アンは本当に天真爛漫な女の子なのか
『赤毛のアン』が名作とは思うのです
赤毛のアンと云う作品があります。
解説不要の超有名作品。時間や文化の違いと云う手厳しい批評家の目にさらされ続けても尚色褪せない作品であります。
その感想を紐解くと
いわく
「天真爛漫なアンが愛らしくて素敵!」
いわく
「アンみたいな想像力豊かな子と友達になりたい!!」
…… そう?
ディスるつもりはありませんが、なんか違うくね? と思うのですよ。
正直、アンは物語としてはありだけど、現実世界だと友達になりたくないタイプ、いや、近づきたくない人だと思いませんか?
例えばね
ギルバートにニンジンとからかわれて、激怒して書き取りに使う石板で殴りかかる、とかしちゃう子です。
狂暴です。
いや、ギルバートは確かに悪い。人の容姿をあげつらうのは絶対ダメです。でもね、この時のギルバートはどちらかと云うと気になる女の子の気を引こうとしたんじゃないかなぁ、と思うのです。
天然パーマでちょっとかわいらしい女の子に、やあやあ、くるくる髪の毛か巻いてるや、と言ってみたら激怒されてタブレットで殴られたって感じでしょうか。
う~ん、リモコンで殴って、騒ぎになったお相撲さんを思い出す。
このあと、ギルバートはごめんなさいと、謝っているのです(お菓子を添えて!)が、アンは一生許さないと誓うという執念深さを見せます。

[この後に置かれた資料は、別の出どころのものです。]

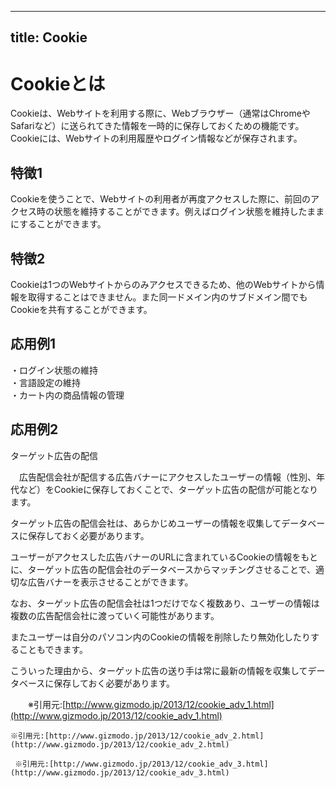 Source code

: 

---
title: Cookie
---

# Cookieとは
Cookieは、Webサイトを利用する際に、Webブラウザー（通常はChromeやSafariなど）に送られてきた情報を一時的に保存しておくための機能です。Cookieには、Webサイトの利用履歴やログイン情報などが保存されます。

## 特徴1
Cookieを使うことで、Webサイトの利用者が再度アクセスした際に、前回のアクセス時の状態を維持することができます。例えばログイン状態を維持したままにすることができます。

## 特徴2
Cookieは1つのWebサイトからのみアクセスできるため、他のWebサイトから情報を取得することはできません。また同一ドメイン内のサブドメイン間でもCookieを共有することができます。


## 応用例1
・ログイン状態の維持  
・言語設定の維持  
・カート内の商品情報の管理  


## 応用例2
ターゲット広告の配信  

　広告配信会社が配信する広告バナーにアクセスしたユーザーの情報（性別、年代など）をCookieに保存しておくことで、ターゲット広告の配信が可能となります。

  ターゲット広告の配信会社は、あらかじめユーザーの情報を収集してデータベースに保存しておく必要があります。

  ユーザーがアクセスした広告バナーのURLに含まれているCookieの情報をもとに、ターゲット広告の配信会社のデータベースからマッチングさせることで、適切な広告バナーを表示させることができます。

  なお、ターゲット広告の配信会社は1つだけでなく複数あり、ユーザーの情報は複数の広告配信会社に渡っていく可能性があります。

  またユーザーは自分のパソコン内のCookieの情報を削除したり無効化したりすることもできます。

  こういった理由から、ターゲット広告の送り手は常に最新の情報を収集してデータベースに保存しておく必要があります。

  　　※引用元:[http://www.gizmodo.jp/2013/12/cookie_adv_1.html](http://www.gizmodo.jp/2013/12/cookie_adv_1.html)

    ※引用元:[http://www.gizmodo.jp/2013/12/cookie_adv_2.html](http://www.gizmodo.jp/2013/12/cookie_adv_2.html)

     ※引用元:[http://www.gizmodo.jp/2013/12/cookie_adv_3.html](http://www.gizmodo.jp/2013/12/cookie_adv_3.html) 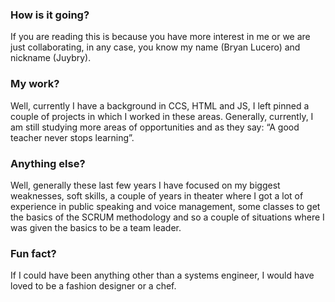 ### How is it going?
If you are reading this is because you have more interest in me or we are just collaborating, in any case, you know my name (Bryan Lucero) and nickname (Juybry).  
### My work?
Well, currently I have a background in CCS, HTML and JS, I left pinned a couple of projects in which I worked in these areas. Generally, currently, I am still studying more areas of opportunities and as they say: “A good teacher never stops learning”.
### Anything else?
Well, generally these last few years I have focused on my biggest weaknesses, soft skills, a couple of years in theater where I got a lot of experience in public speaking and voice management, some classes to get the basics of the SCRUM methodology and so a couple of situations where I was given the basics to be a team leader.
### Fun fact?
If I could have been anything other than a systems engineer, I would have loved to be a fashion designer or a chef.

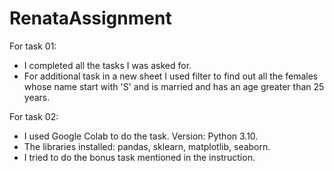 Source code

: # RenataAssignment

For task 01:
* I completed all the tasks I was asked for.
* For additional task in a new sheet I used filter to find out all the females whose name start with 'S' and is married and has an age greater than 25 years.

For task 02:
* I used Google Colab to do the task. Version: Python 3.10.
* The libraries installed: pandas, sklearn, matplotlib, seaborn.
* I tried to do the bonus task mentioned in the instruction.

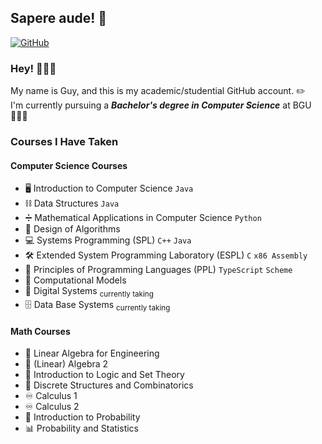 ## Sapere aude! 🦉 ##

[![GitHub](https://img.shields.io/badge/Personal%20Account-guychuk-brightgreen?logo=github)](https://github.com/guychuk) 

### Hey! 🙋🏻‍♂️ ###
My name is Guy, and this is my academic/studential GitHub account. ✏️ <br>
I'm currently pursuing a _**Bachelor's degree in Computer Science**_ at BGU 👨🏻‍💻 <br>

### Courses I Have Taken ###

#### Computer Science Courses ###
- 🖥️ Introduction to Computer Science `Java`
- ⛓️ Data Structures `Java`
- ➗ Mathematical Applications in Computer Science `Python`
- 🧩 Design of Algorithms
- 💻 Systems Programming (SPL) `C++` `Java`
- 🛠️ Extended System Programming Laboratory (ESPL) `C` `x86 Assembly`
- 💬 Principles of Programming Languages (PPL) `TypeScript` `Scheme`
- 🤖 Computational Models
- 🔌 Digital Systems <sub>currently taking
- 🗄️ Data Base Systems <sub>currently taking

#### Math Courses ####
- 📐 Linear Algebra for Engineering
- 📐 (Linear) Algebra 2
- 🧠 Introduction to Logic and Set Theory
- 🌲 Discrete Structures and Combinatorics
- ♾️ Calculus 1
- ♾️ Calculus 2
- 🎲 Introduction to Probability
- 📊 Probability and Statistics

まあね、人には許せないことや、触れられたくないことってあるよね。
うん、これはギルバートが悪かった。そうしましょう。
次いきましょう。
さて、こんな話もあります。
親友のダイアナを招いてのパーティーでりんご水と間違えて葡萄酒を飲ませてしまう話があります。
マリラが後で、一本丸々飲むまで分からないなんてどうかしてる、と言っておりますが、まさにそう。一口飲めばわかるだろ。注意力散漫過ぎるっしょ。
ダイアナ、実は知ってて最後まで飲んだのか?
それはさておき。娘を泥酔させられて怒ったダイアナのお母さんはアンとダイアナのつきあいを止めさせます。その時、アンは謝るのですがダイアナのお母さんはガンとして許してくれません。結果、アンは地団駄を踏んで言い放ちます。
「人が謝罪しているのだからあなたはそれを受け入れなくてはいけません」
…… (ーωー) うぉい!
どっかで聞いた話しだぞ。
どの口が言ってる?!
このエピソードから類推されるアンの属性は
情緒不安定
注意力散漫
自己中心的
むう。
アンってちょっと変わった女の子~、で済むか~い!
ぶっちゃけ行動パターンが分からない。
かの高畑勲先生がアニメ化する時にアンの気持ちが分からなくて原作通りに作ったと言われておりますが……(かの巨匠にして、手が加えられなかったのですね)
確かにね。そう思います。
これ、愛情欠乏症の子供の特徴だったりするのです。そこが分からないとどうにもアンの行動パターンが読めない。
あんましこんなことばかり書いてるとアンが好きな人から猛反発くらいそうなんですが、モンゴメリーさんって、天真爛漫な女の子の愉快な話が書きたかったのではなく、愛情欠乏症の女の子が静かな愛に見守られて大人に成長する物語が書きたかったのではないのかなぁ、なんて思うのです。
アンがパッと見、明るいせいでその闇の部分に目がいかず、「感性が普通とちょっと違った自由な女の子」と解されてしまってるんじゃないのかと、腐った果実の歪んだ感性は思うのでした。
ほら、だってさ、物語後半、アンは憑き物が落ちたように物静かになるでしょ。あれ、違和感ないすか?
もしも、モンゴメリーがアンの明るくて、少し突飛なところを是としてたなら、大人になってもその地の部分は残すと思うのですよ。それがすっかり削ぎ落とされているのを見ると……
なんてね!
腐った果実の感性ですので、あまり気にしないでくださいね。